Plaintiff is a corporation organized in the State of Kansas for the purpose of manufacturing and selling brooms. It had a branch office in Kansas City Missouri, to which it shipped brooms and from which it sold and delivered them. Appelgate was the manager of this office and he executed his bond “to indemnify it .(plaintiff) against loss on account of personal dishonesty amounting to larceny or embezzlement” and defendant became his surety. The petition, on its face, stated a violation of the bond by Appelgate.

At the time the business in selling brooms was transacted by plaintiff (through Appelgate) in its Missouri office, and during the accruing of Appelgate’s defalcation, plaintiff had not complied with section 3039 of the 1909 statute of this State in reference to filing its statement with the Secretary of State and obtaining that official’s license or certificate authorizing it to enter this State and transact its business. By the terms of section 3040 of such statute any foreign corporation now or which may hereafter “do business in this State” is subject to a fine of one thousand dollars, and, in addition to such penalty, no such foreign corporation “can maintain any suit or action, either legal or equitable, in any of the courts of this State, upon any demand, whether arising out of contract or tort. ’ ’ Subsequent to opening its office and making sale *307of its brooms, but before this action was brought, plaintiff did comply with the statute.
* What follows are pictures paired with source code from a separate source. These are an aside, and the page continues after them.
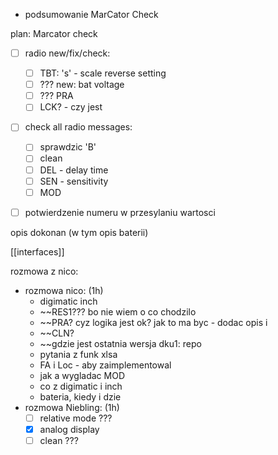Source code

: - podsumowanie MarCator Check


plan:
Marcator check
- [ ] radio new/fix/check:
	- [ ] TBT: 's' - scale reverse setting
	- [ ] ??? new: bat voltage
	- [ ] ??? PRA
	- [ ] LCK? - czy jest
- [ ]  check all radio messages:
	- [ ]  sprawdzic 'B'
	- [ ] clean
	- [ ] DEL - delay time
	- [ ] SEN - sensitivity
	- [ ] MOD
- [ ] potwierdzenie numeru w przesylaniu wartosci


opis dokonan (w tym opis baterii)

[[interfaces]]



rozmowa z nico:
- rozmowa nico: (1h)
	- digimatic inch
	- ~~RES1??? bo nie wiem o co chodzilo
	- ~~PRA? cyz logika jest ok? jak to ma byc - dodac opis i 
	- ~~CLN?
	- ~~gdzie jest ostatnia wersja dku1: repo
	- pytania z funk xlsa
	- FA i Loc - aby zaimplementowal
	- jak a wygladac MOD
	- co z digimatic i inch
	- bateria, kiedy i dzie
- rozmowa Niebling: (1h)
	- [ ] relative mode ???
	- [x] analog display
	- [ ] clean ???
In a long line of cases this statute has been upheld. And it has been applied to those instances, as in this case, where the offending corporation after the business was done out of which the controversy arose, but before suit was brought, complied with the statute and received its certificate from the Secretary of State. It being held that such belated action could not cover the past neglect; it being shown in those cases that to permit such practice would allow force to the statute only in those instances where the offending corporation was compelled to seek assistance from the courts. It was held in Carson-Rano v. Stern, 129 Mo. 381, that a compliance with the statute before suit was instituted would authorize the corporation to maintain the suit, even though business had been done and a contract made before such compliance. But that case was in effect overruled in Tri-State Amusement Co. v. Amusement Co., 192 Mo. 404, and expressly disapproved in Zinc & Lead Co. v. Mining Co., 221 Mo. 7.
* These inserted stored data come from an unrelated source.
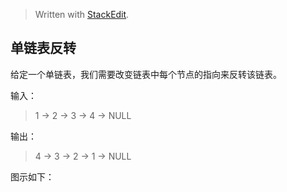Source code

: 


> Written with [StackEdit](https://stackedit.io/).

## 单链表反转
给定一个单链表，我们需要改变链表中每个节点的指向来反转该链表。

输入：
> 1 -> 2 -> 3 -> 4 -> NULL

输出：
> 4 -> 3 -> 2 -> 1 -> NULL

图示如下：
<!--stackedit_data:
eyJoaXN0b3J5IjpbOTMyMzAzMjQ5LC02NDAwNDUxMzZdfQ==
-->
We had occasion to examine and construe the statute, in its entirety, in an instance where the corporation violated its provisions, but before an action was brought by its assignee complied with them. [Ehrhardt v. Robertson Bros., 78 Mo. App. 404.] And so it has been applied in a number of cases to various phases and conditions by the Supreme Court. [Tri-State Amusement Co. v. Amusement Co., 192 Mo. 404; Mill & Lbr. Co. v. Sims, 197 Mo. 507; Roeder v. Robertson (arising out of Ehrhardt v. Robertson, supra), 202 Mo. 522; U. S. Machinery Co. v. Ramrose, 210 Mo. 631; Zinc & Lead Co. v. Zinc Mining Co., 221 Mo. 7; Parke Davis & Co. v. Mullett, 245 Mo. 168; Cement Co. v. Gas Co., 255 Mo. 1, and the unreported case of Lewis Pub. Co. v. Rural Pub. Co., 181 S. W. 93, bottom of first and top of second column, page 105.]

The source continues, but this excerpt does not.